__Exercise aim__: Every line containing "context" should be identified and copied from the data below.

__Input data__:
=-=-=-=-=
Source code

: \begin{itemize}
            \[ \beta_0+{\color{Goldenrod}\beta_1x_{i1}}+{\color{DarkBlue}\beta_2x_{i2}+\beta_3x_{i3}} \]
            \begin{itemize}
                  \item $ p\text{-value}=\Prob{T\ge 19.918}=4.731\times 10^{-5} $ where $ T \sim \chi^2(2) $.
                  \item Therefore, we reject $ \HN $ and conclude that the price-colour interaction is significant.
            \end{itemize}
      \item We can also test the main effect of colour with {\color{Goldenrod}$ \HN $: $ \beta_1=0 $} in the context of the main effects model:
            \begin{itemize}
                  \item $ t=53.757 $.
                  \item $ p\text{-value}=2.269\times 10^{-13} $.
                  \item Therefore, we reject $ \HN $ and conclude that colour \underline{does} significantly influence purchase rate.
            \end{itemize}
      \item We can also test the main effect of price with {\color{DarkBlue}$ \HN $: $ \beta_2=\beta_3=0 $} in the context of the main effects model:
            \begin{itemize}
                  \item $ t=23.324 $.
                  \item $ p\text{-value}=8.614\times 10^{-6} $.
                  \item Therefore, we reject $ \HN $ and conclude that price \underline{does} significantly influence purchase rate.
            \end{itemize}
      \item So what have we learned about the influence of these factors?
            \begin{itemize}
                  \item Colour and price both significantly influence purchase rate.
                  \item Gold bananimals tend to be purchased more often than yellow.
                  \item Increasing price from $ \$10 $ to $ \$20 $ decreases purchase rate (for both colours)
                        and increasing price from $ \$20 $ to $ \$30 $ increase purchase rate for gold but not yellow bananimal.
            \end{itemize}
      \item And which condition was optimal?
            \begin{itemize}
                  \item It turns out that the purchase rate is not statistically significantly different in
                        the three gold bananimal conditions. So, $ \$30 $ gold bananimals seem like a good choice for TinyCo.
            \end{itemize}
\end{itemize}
=-=-=-=-=
__Response below__:
      \item We can also test the main effect of colour with {\color{Goldenrod}$ \HN $: $ \beta_1=0 $} in the context of the main effects model:
      \item We can also test the main effect of price with {\color{DarkBlue}$ \HN $: $ \beta_2=\beta_3=0 $} in the context of the main effects model:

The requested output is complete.